Stored dataset items:
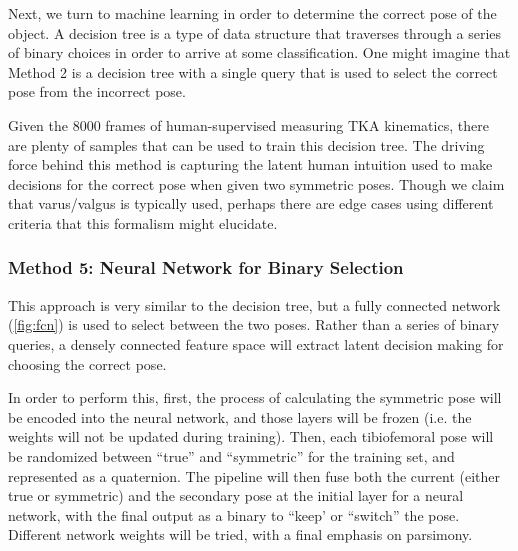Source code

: Next, we turn to machine learning in order to determine the correct pose of the object. A decision tree is a type of data structure that traverses through a series of binary choices in order to arrive at some classification. One might imagine that Method 2 is a decision tree with a single query that is used to select the correct pose from the incorrect pose. 

Given the 8000 frames of human-supervised measuring TKA kinematics, there are plenty of samples that can be used to train this decision tree. The driving force behind this method is capturing the latent human intuition used to make decisions for the correct pose when given two symmetric poses. Though we claim that varus/valgus is typically used, perhaps there are edge cases using different criteria that this formalism might elucidate.

\subsubsection{Method 5: Neural Network for Binary Selection}
This approach is very similar to the decision tree, but a fully connected network (\cref{fig:fcn}) is used to select between the two poses. Rather than a series of binary queries, a densely connected feature space will extract latent decision making for choosing the correct pose.

In order to perform this, first, the process of calculating the symmetric pose will be encoded into the neural network, and those layers will be frozen (i.e. the weights will not be updated during training). Then, each tibiofemoral pose will be randomized between ``true'' and ``symmetric'' for the training set, and represented as a quaternion. The pipeline will then fuse both the current (either true or symmetric) and the secondary pose at the initial layer for a neural network, with the final output as a binary to ``keep' or ``switch'' the pose. Different network weights will be tried, with a final emphasis on parsimony.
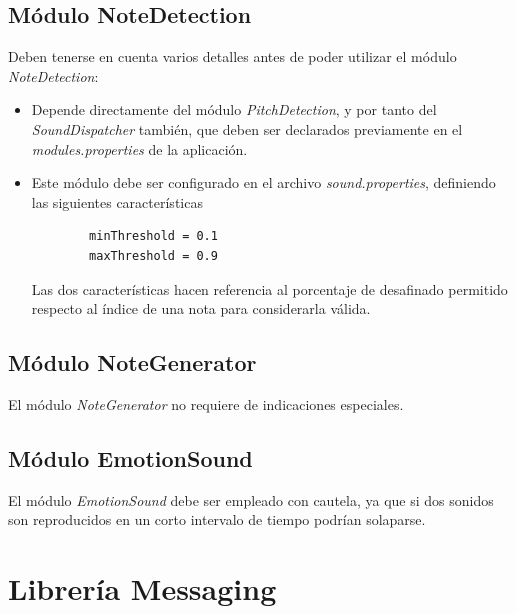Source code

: \subsection{Módulo NoteDetection}
\label{manual:notedetection}

Deben tenerse en cuenta varios detalles antes de poder utilizar el módulo \textit{NoteDetection}:
\begin{itemize}
	\item Depende directamente del módulo \textit{PitchDetection}, y por tanto del \textit{SoundDispatcher} también, que deben ser declarados previamente en el \textit{modules.properties} de la aplicación.
	\item Este módulo debe ser configurado en el archivo \textit{sound.properties}, definiendo las siguientes características	\begin{verbatim}
		minThreshold = 0.1
		maxThreshold = 0.9
	\end{verbatim}
	Las dos características hacen referencia al porcentaje de desafinado permitido respecto al índice de una nota para considerarla válida.
\end{itemize}


\subsection{Módulo NoteGenerator}
\label{manual:notegenerator}

El módulo \textit{NoteGenerator} no requiere de indicaciones especiales.
\label{manual:emotionsound}
\subsection{Módulo EmotionSound}

El módulo \textit{EmotionSound} debe ser empleado con cautela, ya que si dos sonidos son reproducidos en un corto intervalo de tiempo podrían solaparse.


\section{Librería Messaging}
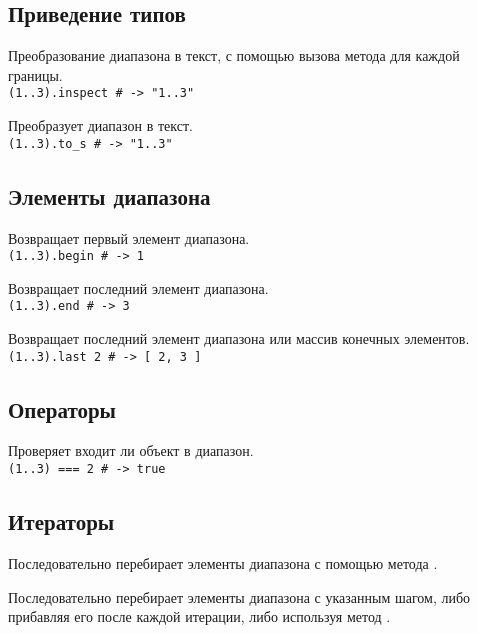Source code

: \subsection*{Приведение типов} 

\begin{methodlist}
  Преобразование диапазона в текст, с помощью вызова метода  для каждой границы. 
  \\\verb!(1..3).inspect # -> "1..3"!
 
  Преобразует диапазон в текст. 
  \\\verb!(1..3).to_s # -> "1..3"!
\end{methodlist}

\subsection*{Элементы диапазона}

\begin{methodlist}
  Возвращает первый элемент диапазона. 
  \\\verb!(1..3).begin # -> 1!
 
  Возвращает последний элемент диапазона. 
  \\\verb!(1..3).end # -> 3!
 
  Возвращает последний элемент диапазона или массив конечных элементов. 
  \\\verb!(1..3).last 2 # -> [ 2, 3 ]!
\end{methodlist}
  
\subsection*{Операторы}

\begin{methodlist}
  Проверяет входит ли объект в диапазон.
  \\\verb!(1..3) === 2 # -> true!
\end{methodlist}

\subsection*{Итераторы}

\begin{methodlist}
  Последовательно перебирает элементы диапазона с помощью метода . 
 
  Последовательно перебирает элементы диапазона с указанным шагом, либо прибавляя его после каждой итерации, либо используя метод .
\end{methodlist} 

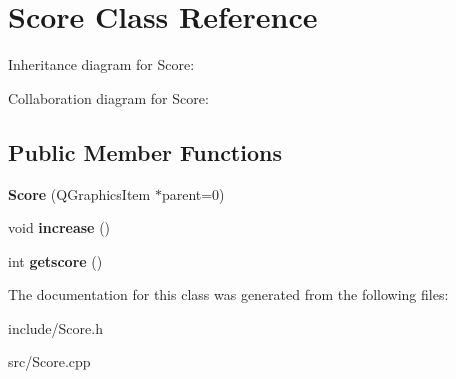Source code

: \hypertarget{classScore}{}\section{Score Class Reference}
\label{classScore}


Inheritance diagram for Score\+:


Collaboration diagram for Score\+:
\subsection*{Public Member Functions}
\begin{DoxyCompactItemize}
\item 
\mbox{\label{classScore_af7c3392a27388a66b8a94448a995634d}} 
{\bfseries Score} (Q\+Graphics\+Item $\ast$parent=0)
\item 
\mbox{\label{classScore_ab5dbfab6935903c075509546878cfbda}} 
void {\bfseries increase} ()
\item 
\mbox{\label{classScore_a2b3d2360a70e9cb9a297af9b67c1112b}} 
int {\bfseries getscore} ()
\end{DoxyCompactItemize}


The documentation for this class was generated from the following files\+:\begin{DoxyCompactItemize}
\item 
include/Score.\+h\item 
src/Score.\+cpp\end{DoxyCompactItemize}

◆ TO DO ◆
Write out the entries above verbatim, without pictures.

◆ RESULT OF THIS EXERCISE ◆
Source code

: Next, we turn to machine learning in order to determine the correct pose of the object. A decision tree is a type of data structure that traverses through a series of binary choices in order to arrive at some classification. One might imagine that Method 2 is a decision tree with a single query that is used to select the correct pose from the incorrect pose. 

Given the 8000 frames of human-supervised measuring TKA kinematics, there are plenty of samples that can be used to train this decision tree. The driving force behind this method is capturing the latent human intuition used to make decisions for the correct pose when given two symmetric poses. Though we claim that varus/valgus is typically used, perhaps there are edge cases using different criteria that this formalism might elucidate.

\subsubsection{Method 5: Neural Network for Binary Selection}
This approach is very similar to the decision tree, but a fully connected network (\cref{fig:fcn}) is used to select between the two poses. Rather than a series of binary queries, a densely connected feature space will extract latent decision making for choosing the correct pose.

In order to perform this, first, the process of calculating the symmetric pose will be encoded into the neural network, and those layers will be frozen (i.e. the weights will not be updated during training). Then, each tibiofemoral pose will be randomized between ``true'' and ``symmetric'' for the training set, and represented as a quaternion. The pipeline will then fuse both the current (either true or symmetric) and the secondary pose at the initial layer for a neural network, with the final output as a binary to ``keep' or ``switch'' the pose. Different network weights will be tried, with a final emphasis on parsimony.
Source code

: \subsection{Módulo NoteDetection}
\label{manual:notedetection}

Deben tenerse en cuenta varios detalles antes de poder utilizar el módulo \textit{NoteDetection}:
\begin{itemize}
	\item Depende directamente del módulo \textit{PitchDetection}, y por tanto del \textit{SoundDispatcher} también, que deben ser declarados previamente en el \textit{modules.properties} de la aplicación.
	\item Este módulo debe ser configurado en el archivo \textit{sound.properties}, definiendo las siguientes características	\begin{verbatim}
		minThreshold = 0.1
		maxThreshold = 0.9
	\end{verbatim}
	Las dos características hacen referencia al porcentaje de desafinado permitido respecto al índice de una nota para considerarla válida.
\end{itemize}


\subsection{Módulo NoteGenerator}
\label{manual:notegenerator}

El módulo \textit{NoteGenerator} no requiere de indicaciones especiales.
\label{manual:emotionsound}
\subsection{Módulo EmotionSound}

El módulo \textit{EmotionSound} debe ser empleado con cautela, ya que si dos sonidos son reproducidos en un corto intervalo de tiempo podrían solaparse.


\section{Librería Messaging}
Source code

: \subsection*{Приведение типов} 

\begin{methodlist}
  Преобразование диапазона в текст, с помощью вызова метода  для каждой границы. 
  \\\verb!(1..3).inspect # -> "1..3"!
 
  Преобразует диапазон в текст. 
  \\\verb!(1..3).to_s # -> "1..3"!
\end{methodlist}

\subsection*{Элементы диапазона}

\begin{methodlist}
  Возвращает первый элемент диапазона. 
  \\\verb!(1..3).begin # -> 1!
 
  Возвращает последний элемент диапазона. 
  \\\verb!(1..3).end # -> 3!
 
  Возвращает последний элемент диапазона или массив конечных элементов. 
  \\\verb!(1..3).last 2 # -> [ 2, 3 ]!
\end{methodlist}
  
\subsection*{Операторы}

\begin{methodlist}
  Проверяет входит ли объект в диапазон.
  \\\verb!(1..3) === 2 # -> true!
\end{methodlist}

\subsection*{Итераторы}

\begin{methodlist}
  Последовательно перебирает элементы диапазона с помощью метода . 
 
  Последовательно перебирает элементы диапазона с указанным шагом, либо прибавляя его после каждой итерации, либо используя метод .
\end{methodlist} 

Source code

: \hypertarget{classScore}{}\section{Score Class Reference}
\label{classScore}


Inheritance diagram for Score\+:


Collaboration diagram for Score\+:
\subsection*{Public Member Functions}
\begin{DoxyCompactItemize}
\item 
\mbox{\label{classScore_af7c3392a27388a66b8a94448a995634d}} 
{\bfseries Score} (Q\+Graphics\+Item $\ast$parent=0)
\item 
\mbox{\label{classScore_ab5dbfab6935903c075509546878cfbda}} 
void {\bfseries increase} ()
\item 
\mbox{\label{classScore_a2b3d2360a70e9cb9a297af9b67c1112b}} 
int {\bfseries getscore} ()
\end{DoxyCompactItemize}


The documentation for this class was generated from the following files\+:\begin{DoxyCompactItemize}
\item 
include/Score.\+h\item 
src/Score.\+cpp\end{DoxyCompactItemize}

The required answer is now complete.